Assuming you have a table in your database stored key/value pairs:
Define a new bean "applicationProperties" - psuedo-code follows...
public class ApplicationProperties {
#AutoWired
private DataSource datasource;
public getPropertyValue(String key) {
// transact on your datasource here to fetch value for key
// SNIPPED
}
}
Inject this bean where required in your application. If you already have a dao/service layer then you would just make use of that.

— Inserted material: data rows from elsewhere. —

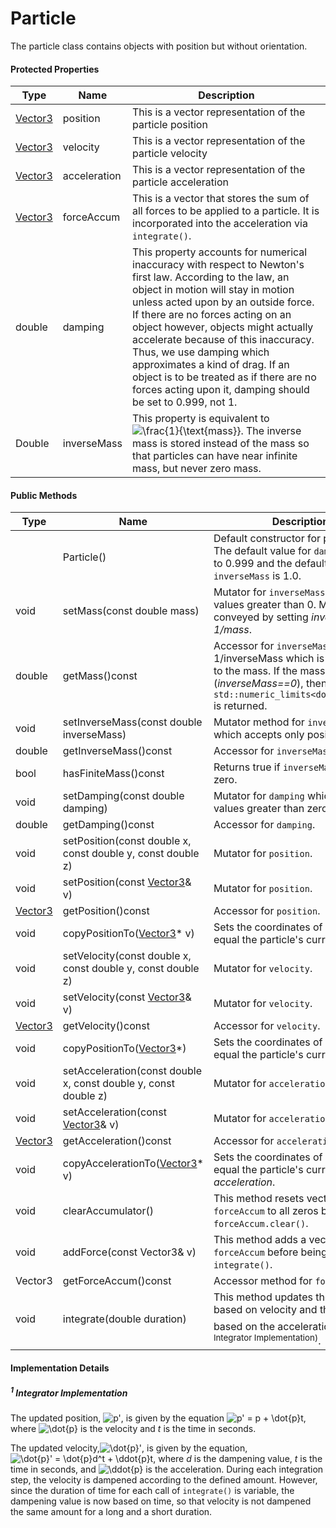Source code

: # Particle

The particle class contains objects with position but without orientation.



#### Protected Properties

| Type                  | Name         | Description                                                  |
| --------------------- | ------------ | ------------------------------------------------------------ |
| [Vector3](Vector3.md) | position     | This is a vector representation of the particle position     |
| [Vector3](Vector3.md) | velocity     | This is a vector representation of the particle velocity     |
| [Vector3](Vector3.md) | acceleration | This is a vector representation of the particle acceleration |
| [Vector3](Vector3.md) | forceAccum   | This is a vector that stores the sum of all forces to be applied to a particle. It is incorporated into the acceleration via `integrate()`. |
| double                | damping      | This property accounts for numerical inaccuracy with respect to Newton's first law. According to the law, an object in motion will stay in motion unless acted upon by an outside force. If there are no forces acting on an object however, objects might actually accelerate because of this inaccuracy. Thus, we use damping which approximates a kind of drag. If an object is to be treated as if there are no forces acting upon it, damping should be set to 0.999, not 1. |
| Double                | inverseMass  | This property is equivalent to <img src="https://latex.codecogs.com/gif.latex?\frac{1}{\text{mass}}" title="\frac{1}{\text{mass}}" />. The inverse mass is stored instead of the mass so that particles can have near infinite mass, but never zero mass. |



#### Public Methods

| Type                  | Name                                                         | Description                                                  |
| --------------------- | ------------------------------------------------------------ | ------------------------------------------------------------ |
|                       | Particle()                                                   | Default constructor for particles. The default value for `damping` is set to 0.999 and the default value for `inverseMass` is 1.0. |
| void                  | setMass(const double mass)                                   | Mutator for `inverseMass` that accepts values greater than 0. Mass is conveyed by setting *inverseMass = 1/mass*. |
| double                | getMass()const                                               | Accessor for `inverseMass`. Returns 1/inverseMass which is equivalent to the mass. If the mass is infinite (*inverseMass==0*), then `std::numeric_limits<double>::max()` is returned. |
| void                  | setInverseMass(const double inverseMass)                     | Mutator method for `inverseMass` which accepts only positive values. |
| double                | getInverseMass()const                                        | Accessor for `inverseMass`.                                  |
| bool                  | hasFiniteMass()const                                         | Returns true if `inverseMass` is not zero.                   |
| void                  | setDamping(const double damping)                             | Mutator for `damping` which accepts values greater than zero. |
| double                | getDamping()const                                            | Accessor for `damping`.                                      |
| void                  | setPosition(const double x, const double y, const double z)  | Mutator for `position`.                                      |
| void                  | setPosition(const [Vector3](Vector3.md)& v)                  | Mutator for `position`.                                      |
| [Vector3](vector3.md) | getPosition()const                                           | Accessor for `position`.                                     |
| void                  | copyPositionTo([Vector3](Vector3.md)* v)                     | Sets the coordinates of pointer v to equal the particle's current *position*. |
| void                  | setVelocity(const double x, const double y, const double z)  | Mutator for `velocity`.                                      |
| void                  | setVelocity(const [Vector3](Vector3.md)& v)                  | Mutator for `velocity`.                                      |
| [Vector3](Vector3.md) | getVelocity()const                                           | Accessor for `velocity`.                                     |
| void                  | copyPositionTo([Vector3](Vector3.md)*)                       | Sets the coordinates of pointer v to equal the particle's current *velocity*. |
| void                  | setAcceleration(const double x, const double y, const double z) | Mutator for `acceleration`.                                  |
| void                  | setAcceleration(const [Vector3](Vector3.md)& v)              | Mutator for `acceleration`.                                  |
| [Vector3](Vector3.md) | getAcceleration()const                                       | Accessor for `acceleration`.                                 |
| void                  | copyAccelerationTo([Vector3](Vector3.md)* v)                 | Sets the coordinates of pointer v to equal the particle's current *acceleration*. |
| void                  | clearAccumulator()                                           | This method resets vector `forceAccum` to all zeros by calling `forceAccum.clear()`. |
| void                  | addForce(const Vector3& v)                                   | This method adds a vector to `forceAccum` before being called by `integrate()`. |
| Vector3               | getForceAccum()const                                         | Accessor method for `forceAccum`.                            |
| void                  | integrate(double duration)                                   | This method updates the position based on velocity and the velocity based on the acceleration<sup>[1](#<sup>1</sup> Integrator Implementation)</sup>. |



#### Implementation Details

##### <sup>1</sup> Integrator Implementation

The updated position, <img src="https://latex.codecogs.com/gif.latex?p'" title="p'" />, is given by the equation <img src="https://latex.codecogs.com/gif.latex?p'&space;=&space;p&space;&plus;&space;\dot{p}t" title="p' = p + \dot{p}t" />, where <img src="https://latex.codecogs.com/gif.latex?\dot{p}" title="\dot{p}" /> is the velocity and *t* is the time in seconds.

The updated velocity,<img src="https://latex.codecogs.com/gif.latex?\dot{p}'" title="\dot{p}'" />, is given by the equation, <img src="https://latex.codecogs.com/gif.latex?\dot{p}'&space;=&space;\dot{p}d^t&space;&plus;&space;\ddot{p}t" title="\dot{p}' = \dot{p}d^t + \ddot{p}t" />, where *d* is the dampening value, *t* is the time in seconds, and <img src="https://latex.codecogs.com/gif.latex?\ddot{p}" title="\ddot{p}" /> is the acceleration. During each integration step, the velocity is dampened according to the defined amount. However, since the duration of time for each call of `integrate()` is variable, the dampening value is now based on time, so that velocity is not dampened the same amount for a long and a short duration.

Yes, you can keep your #Value annotation, and use the database source with the help of EnvironmentPostProcessor.
As of Spring Boot 1.3, we're able to use the EnvironmentPostProcessor to customize the application's Environment before application context is refreshed.
For example, create a class which implements EnvironmentPostProcessor:
public class ReadDbPropertiesPostProcessor implements EnvironmentPostProcessor {
private static final String PROPERTY_SOURCE_NAME = "databaseProperties";
private String[] CONFIGS = {
"app.version"
// list your properties here
};
#Override
public void postProcessEnvironment(ConfigurableEnvironment environment, SpringApplication application) {
Map<String, Object> propertySource = new HashMap<>();
try {
// the following db connections properties must be defined in application.properties
DataSource ds = DataSourceBuilder
.create()
.username(environment.getProperty("spring.datasource.username"))
.password(environment.getProperty("spring.datasource.password"))
.url(environment.getProperty("spring.datasource.url"))
.driverClassName("com.mysql.jdbc.Driver")
.build();
try (Connection connection = ds.getConnection();
// suppose you have a config table storing the properties name/value pair
PreparedStatement preparedStatement = connection.prepareStatement("SELECT value FROM config WHERE name = ?")) {
for (int i = 0; i < CONFIGS.length; i++) {
String configName = CONFIGS[i];
preparedStatement.setString(1, configName);
ResultSet rs = preparedStatement.executeQuery();
while (rs.next()) {
propertySource.put(configName, rs.getString("value"));
}
// rs.close();
preparedStatement.clearParameters();
}
}
environment.getPropertySources().addFirst(new MapPropertySource(PROPERTY_SOURCE_NAME, propertySource));
} catch (Throwable e) {
throw new RuntimeException(e);
}
}
}
Finally, don't forget to put your spring.factories in META-INF. An example:
org.springframework.boot.autoconfigure.EnableAutoConfiguration=
com.baeldung.environmentpostprocessor.autoconfig.PriceCalculationAutoConfig
Although not having used spring 3, I'd assume you can, if you make a bean that reads the properties from the database and exposes them with getters.